The Rubery Book Award was founded in 2010, and it is the largest cash award for books independently published or self published in Great Britain. The London Review of Books described it as "independent publishing's response to the Booktrust and the Orange Prize." The Alliance of Independent Authors states, "holders of the respected Rubery Award [...] should be considered to have a quality endorsement."
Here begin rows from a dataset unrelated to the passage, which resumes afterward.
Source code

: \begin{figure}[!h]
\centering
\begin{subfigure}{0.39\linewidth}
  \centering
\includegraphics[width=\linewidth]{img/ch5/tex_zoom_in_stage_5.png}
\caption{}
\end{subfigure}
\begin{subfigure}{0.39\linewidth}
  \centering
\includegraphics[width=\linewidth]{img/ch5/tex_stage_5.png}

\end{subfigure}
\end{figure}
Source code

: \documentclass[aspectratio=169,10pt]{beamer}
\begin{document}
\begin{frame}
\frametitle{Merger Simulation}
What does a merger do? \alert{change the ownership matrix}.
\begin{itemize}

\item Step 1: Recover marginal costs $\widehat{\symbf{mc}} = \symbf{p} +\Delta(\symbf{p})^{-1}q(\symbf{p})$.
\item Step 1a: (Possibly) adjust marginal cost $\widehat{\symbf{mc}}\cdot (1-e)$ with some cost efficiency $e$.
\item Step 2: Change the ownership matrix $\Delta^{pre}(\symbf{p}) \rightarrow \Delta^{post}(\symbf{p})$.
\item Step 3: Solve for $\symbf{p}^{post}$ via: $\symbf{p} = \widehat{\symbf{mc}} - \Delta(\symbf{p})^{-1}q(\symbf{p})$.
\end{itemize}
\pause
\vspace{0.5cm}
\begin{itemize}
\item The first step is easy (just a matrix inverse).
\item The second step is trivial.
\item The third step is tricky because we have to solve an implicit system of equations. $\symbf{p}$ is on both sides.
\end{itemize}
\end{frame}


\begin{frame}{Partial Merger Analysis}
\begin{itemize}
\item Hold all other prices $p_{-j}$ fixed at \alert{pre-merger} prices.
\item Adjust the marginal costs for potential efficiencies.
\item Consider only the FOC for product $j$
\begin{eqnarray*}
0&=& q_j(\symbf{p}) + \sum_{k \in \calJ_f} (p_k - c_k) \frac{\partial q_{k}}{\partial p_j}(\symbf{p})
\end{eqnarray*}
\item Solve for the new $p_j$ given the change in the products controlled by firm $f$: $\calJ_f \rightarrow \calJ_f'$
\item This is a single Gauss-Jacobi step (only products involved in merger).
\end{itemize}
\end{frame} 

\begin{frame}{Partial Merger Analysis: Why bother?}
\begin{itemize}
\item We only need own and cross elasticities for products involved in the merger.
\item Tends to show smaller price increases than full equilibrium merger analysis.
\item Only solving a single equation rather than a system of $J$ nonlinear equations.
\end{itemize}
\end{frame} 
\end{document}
In 2012 the award attracted submissions from five continents. In 2015 entries were received from twenty countries: Australia, Canada, China, Finland, Germany, Ghana, Greece, Ireland, Israel, Japan, New Zealand, Nigeria, Norway, Portugal, Saudi Arabia, Spain, Sweden, Switzerland, the UK, and the USA.

==Judges==

Past and current judges include the following people.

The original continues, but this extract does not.